Jednak epoka brązu też wkroczyła w fazę kryzysową. Gdy zasoby cyny, dostępne starożytnej technice, zaczęły się wyczerpywać w rejonie śródziemnomorskim, próbowano rozwiązania przydatnego w kryzysach lokalnych – dyslokacji. Przy czym przesunięto nie użytkowników brązu, tylko miejsce wydobycia. Operację przeprowadzili Fenicjanie: zorganizowali eksploatację cyny na Wyspach Brytyjskich i transport. Rychło okazało się jednak, że globalnego kryzysu nie sposób zażegnać półśrodkami. Wyczerpały się złoża dostępne ówczesnej technice wydobywczej. Powrót do surowca kamiennego na globalną skalę nie wchodził w rachubę, trudności technologiczne były zbyt duże. Wbrew pozorom „łupanie” kamienia wymaga dużych umiejętności. Kamieniarze operowali tłuczkami i podkładkami z miękkich (w porównaniu z kamieniem) materiałów – z rogu, kości, drewna. Posługiwali się różnego rodzaju kamieniami. Wiele z tych umiejętności poszło w zapomnienie w epoce brązu. Wyjściem z kryzysowej sytuacji okazało się sięgnięcie po nowy surowiec – żelazo. Mimo że nowa technologia była trudniejsza, uzyskanie żelaza z rudy niezwykle pracochłonne, a jego uszlachetnienie, nawęglenie, zahartowanie – skomplikowane.
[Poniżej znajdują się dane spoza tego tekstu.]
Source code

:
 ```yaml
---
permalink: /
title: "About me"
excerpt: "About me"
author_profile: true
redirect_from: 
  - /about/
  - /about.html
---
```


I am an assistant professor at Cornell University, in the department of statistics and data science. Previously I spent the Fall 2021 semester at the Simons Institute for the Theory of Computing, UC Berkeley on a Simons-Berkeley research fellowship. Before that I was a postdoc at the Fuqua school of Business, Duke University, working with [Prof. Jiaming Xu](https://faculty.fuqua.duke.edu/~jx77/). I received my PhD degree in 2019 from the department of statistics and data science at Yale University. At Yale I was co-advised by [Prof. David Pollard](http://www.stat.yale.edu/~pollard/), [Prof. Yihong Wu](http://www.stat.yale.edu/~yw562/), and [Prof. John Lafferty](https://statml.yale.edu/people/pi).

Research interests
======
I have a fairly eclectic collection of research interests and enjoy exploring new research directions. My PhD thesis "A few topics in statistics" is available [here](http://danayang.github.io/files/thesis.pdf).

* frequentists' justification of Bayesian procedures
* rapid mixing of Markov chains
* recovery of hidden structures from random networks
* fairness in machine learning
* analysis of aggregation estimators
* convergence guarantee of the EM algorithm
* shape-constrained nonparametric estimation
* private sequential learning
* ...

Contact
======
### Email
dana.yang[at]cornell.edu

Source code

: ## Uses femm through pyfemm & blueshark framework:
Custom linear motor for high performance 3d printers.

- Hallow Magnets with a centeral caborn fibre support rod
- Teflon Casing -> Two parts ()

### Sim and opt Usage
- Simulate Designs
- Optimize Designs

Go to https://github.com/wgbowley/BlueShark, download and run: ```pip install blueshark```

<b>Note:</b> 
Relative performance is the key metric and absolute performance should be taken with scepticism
A jednak w epoce brązu kamień nie wyszedł zupełnie z użycia, natomiast w epoce żelaza z użycia nie wyszedł spiż (konia z rzędem temu, kto wskaże współczesne mieszkanie bez czegoś ze spiżu: lichtarza, klamki, ramki na fotografię). Przez całą epokę brązu rolnicy Egiptu używali narzędzi kamiennych. W Polsce, w kulturze łużyckiej (ikona epoki brązu), narzędzia kamienne i krzemienne też nie wyszły z użycia – archeolodzy znajdują je w wielu łużyckich grobach: osełki, żarna, formy odlewnicze do brązu! Co więcej, nie wyszły z użycia narzędzia pracy i walki – motyki, harpuny, groty – wykonywane z kości i rogu, a więc podstawowych surowców z epoki lodowcowej.
Obserwując współczesne poczynania, archeolodzy, którzy patrzą na świat z perspektywy całych dziejów, sceptycznie zapatrują się na propozycje redukcyjne sugerujące ograniczenie zużycia stali, cementu, ropy itd. Oczywiście że zmniejszenie zużycia ma znaczenie w skali krajowej i globalnej, lecz kryzys surowcowy i tak nastąpi. A wtedy przyjdzie kolejna zmiana epoki. Nastanie, na przykład, epoka plastiku. Na razie jednak aktualne są słowa Walentego Rożdzieńskiego z XVII wieku:
„Żelazo jest z własności swojej,
Metal między metalami i najpotrzebniejszy (...)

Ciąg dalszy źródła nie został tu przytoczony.